Another very important consideration when choosing between patent and trade secret protection is whether or not, and to what extent, the trade secret may be discoverable or reverse-engineered from any product incorporating it. There is nothing unlawful about reverse-engineering a public product. So, if the trade secret would be easily discovered, it is likely not a good candidate for trade secret protection.

If you are unsure about filing a patent, or maintaining its trade secret status, you may want to consider filing a provisional patent application, which remains secret at the USPTO. Filing a provisional patent application will not jeopardize the secrecy of your invention.

However, remember that non-provisional applications will normally become publicly available 18 months after their earliest possible priority date, unless the applicant requests non-publication at the time of filing (and meets all the requirements). If the non-publication request is granted, the application will remain confidential until any patent issues. So, if you are unsure but believe you may want to retain any trade secret status, you must request non-publication when you file your non-provisional application. By doing so, you can receive an examiner’s analysis of patent eligibility without risking losing the secrecy of your invention.

If an examiner rejects your application as not patent-eligible, then you can withdraw the application and still retain the trade secret status of the invention. But once the application is published, the invention is disclosed, and it is no longer secret and no longer protectable under trade secret laws.

 

When Should I File My Patent Application?

Clearly, timing matters when it comes to a wide variety of IP strategies. For patent applications, one key timing consideration is the stage of development of a commercial embodiment of the invention.

Because a patent application should fully describe the claimed invention, if you file too soon you may not include relevant functionality that should be included but may not yet have been perfected. If you file too late, you risk the possibility that prior public information may negatively affect the novelty of your invention or risk a second inventor filing first and having superior right to a patent.

There is always this push and pull when determining when to file, so your patent counsel could provide helpful experience. Moreover, it usually takes at least 12 months (often much longer) to get the first substantive communication from a patent examiner, and the average total time for complete examination of patent applications by the USPTO is now about 23 months.

Above all, it is important to remember that you will not have patent rights until the patent issues. So, if you believe a competitor may be infringing, or about to infringe any patent that issues, the sooner you file the better. With all that said, there is no absolute correct time in the product development process to file a patent application. But knowing these data points and considering different strategic options can help your business create maximum value.

 

How and Why Should I Monitor My Competitors?

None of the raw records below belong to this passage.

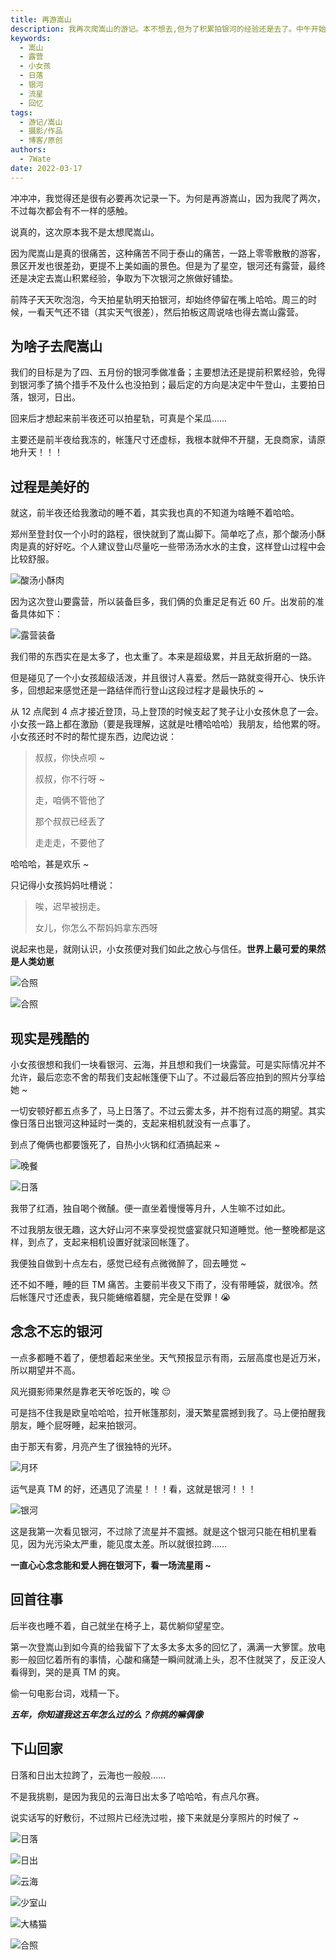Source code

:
 ```yaml
---
title: 再游嵩山
description: 我再次爬嵩山的游记。本不想去,但为了积累拍银河的经验还是去了。中午开始登山,装备很多也很重。遇到一个活泼的小女孩,让过程很开心。到山顶吃饭看日落,帐篷太小睡得不舒服。凌晨看到了银河,虽然不太清晰,还遇到了流星。我坐着回忆往事,看日出后就下山了。这次虽然辛苦,但过程是开心的,留下了许多回忆。
keywords:
  - 嵩山
  - 露营
  - 小女孩
  - 日落
  - 银河
  - 流星
  - 回忆
tags:
  - 游记/嵩山
  - 摄影/作品
  - 博客/原创
authors:
  - 7Wate
date: 2022-03-17
---
```


冲冲冲，我觉得还是很有必要再次记录一下。为何是再游嵩山，因为我爬了两次，不过每次都会有不一样的感触。

说真的，这次原本我不是太想爬嵩山。

因为爬嵩山是真的很痛苦，这种痛苦不同于泰山的痛苦，一路上零零散散的游客，景区开发也很差劲，更提不上美如画的景色。但是为了星空，银河还有露营，最终还是决定去嵩山积累经验，争取为下次银河之旅做好铺垫。

前阵子天天吹泡泡，今天拍星轨明天拍银河，却始终停留在嘴上哈哈。周三的时候，一看天气还不错（其实天气很差），然后拍板这周说啥也得去嵩山露营。

## 为啥子去爬嵩山

我们的目标是为了四、五月份的银河季做准备；主要想法还是提前积累经验，免得到银河季了搞个措手不及什么也没拍到；最后定的方向是决定中午登山，主要拍日落，银河，日出。

回来后才想起来前半夜还可以拍星轨，可真是个呆瓜……

主要还是前半夜给我冻的，帐篷尺寸还虚标，我根本就伸不开腿，无良商家，请原地升天！！！

## 过程是美好的

就这，前半夜还给我激动的睡不着，其实我也真的不知道为啥睡不着哈哈。

郑州至登封仅一个小时的路程，很快就到了嵩山脚下。简单吃了点，那个酸汤小酥肉是真的好好吃。个人建议登山尽量吃一些带汤汤水水的主食，这样登山过程中会比较舒服。

![酸汤小酥肉](https://static.7wate.com/img/2022/03/17/e40ed44463b61.jpg)

因为这次登山要露营，所以装备巨多，我们俩的负重足足有近 60 斤。出发前的准备具体如下：

![露营装备](https://static.7wate.com/img/2022/03/17/d929e744e9040.png)

我们带的东西实在是太多了，也太重了。本来是超级累，并且无敌折磨的一路。

但是碰见了一个小女孩超级活泼，并且很讨人喜爱。然后一路就变得开心、快乐许多，回想起来感觉还是一路结伴而行登山这段过程才是最快乐的 ~

从 12 点爬到 4 点才接近登顶，马上登顶的时候支起了凳子让小女孩休息了一会。小女孩一路上都在激励（要是我理解，这就是吐槽哈哈哈）我朋友，给他累的呀。小女孩还时不时的帮忙提东西，边爬边说：

> 叔叔，你快点呗 ~
> 
> 叔叔，你不行呀 ~
> 
> 走，咱俩不管他了
> 
> 那个叔叔已经丢了
> 
> 走走走，不要他了

哈哈哈，甚是欢乐 ~

只记得小女孩妈妈吐槽说：

> 唉，迟早被拐走。
> 
> 女儿，你怎么不帮妈妈拿东西呀

说起来也是，就刚认识，小女孩便对我们如此之放心与信任。**世界上最可爱的果然是人类幼崽**

![合照](https://static.7wate.com/img/2022/03/17/e3c5420154abb.jpg)

![合照](https://static.7wate.com/img/2022/03/17/9287cb3dde7f6.jpg)

## 现实是残酷的

小女孩很想和我们一块看银河、云海，并且想和我们一块露营。可是实际情况并不允许，最后恋恋不舍的帮我们支起帐篷便下山了。不过最后答应拍到的照片分享给她 ~

一切安顿好都五点多了，马上日落了。不过云雾太多，并不抱有过高的期望。其实像日落日出银河这种延时一类的，支起来相机就没有一点事了。

到点了俺俩也都要饿死了，自热小火锅和红酒搞起来 ~

![晚餐](https://static.7wate.com/img/2022/03/17/c09eee3d9fe7a.jpg)

![日落](https://static.7wate.com/img/2022/03/17/fec803245db6f.jpg)

我带了红酒，独自喝个微醺。便一直坐着慢慢等月升，人生嘛不过如此。

不过我朋友很无趣，这大好山河不来享受视觉盛宴就只知道睡觉。他一整晚都是这样，到点了，支起来相机设置好就滚回帐篷了。

我便独自做到十点左右，感觉已经有点微微醉了，回去睡觉 ~

还不如不睡，睡的巨 TM 痛苦。主要前半夜又下雨了，没有带睡袋，就很冷。然后帐篷尺寸还虚表，我只能蜷缩着腿，完全是在受罪！😭

## 念念不忘的银河

一点多都睡不着了，便想着起来坐坐。天气预报显示有雨，云层高度也是近万米，所以期望并不高。

风光摄影师果然是靠老天爷吃饭的，唉 😔

可是挡不住我是欧皇哈哈哈，拉开帐篷那刻，漫天繁星震撼到我了。马上便拍醒我朋友，睡个屁呀睡，起来拍银河。

由于那天有雾，月亮产生了很独特的光环。

![月环](https://static.7wate.com/img/2022/03/17/d5b5aa8135bdc.jpg)

运气是真 TM 的好，还遇见了流星！！！看，这就是银河！！！

![银河](https://static.7wate.com/img/2022/03/17/4e886963623e9.jpg)

这是我第一次看见银河，不过除了流星并不震撼。就是这个银河只能在相机里看见，因为光污染太严重，能见度太差。所以就很拉跨……

**一直心心念念能和爱人拥在银河下，看一场流星雨 ~**

## 回首往事

后半夜也睡不着，自己就坐在椅子上，葛优躺仰望星空。

第一次登嵩山到如今真的给我留下了太多太多太多的回忆了，满满一大箩筐。放电影一般回忆着所有的事情，心酸和痛楚一瞬间就涌上头，忍不住就哭了，反正没人看得到，哭的是真 TM 的爽。

偷一句电影台词，戏精一下。

***五年，你知道我这五年怎么过的么？你挑的嘛偶像***

## 下山回家

日落和日出太拉跨了，云海也一般般……

不是我挑剔，是因为我见的云海日出太多了哈哈哈，有点凡尔赛。

说实话写的好敷衍，不过照片已经洗过啦，接下来就是分享照片的时候了 ~

![日落](https://static.7wate.com/img/2022/03/17/956e1ea45f4cd.jpg)

![日出](https://static.7wate.com/img/2022/03/17/5c015f4f7eb38.jpg)

![云海](https://static.7wate.com/img/2022/03/17/cbf9ee34d8a98.jpg)

![少室山](https://static.7wate.com/img/2022/03/17/3fac3fdeb4a85.jpg)

![大橘猫](https://static.7wate.com/img/2022/03/17/3a5d378bca76d.jpg)

![合照](https://static.7wate.com/img/2022/03/17/7519f053a9995.jpg)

Another factor in any IP strategy is to monitor the activities of close competitors. Of course, patent applications of your competitors — and of potential technology partners — will also be published (unless they request non-publication). By monitoring those applications, you can see what others in your field of endeavor may be up to. You can also monitor published applications to see if your competitors may be encroaching on your technology. And you can use those published applications to help avoid wading into your competitors’ territory.

Setting an IP strategy and then dynamically adjusting in an ongoing manner due to marketplace shifts is critical to most businesses — and can help businesses achieve optimal valuations and marketplace impact. The elements above are just some elements to consider. A comprehensive strategy program should be highly customized for each business and will consider a wide variety of factors.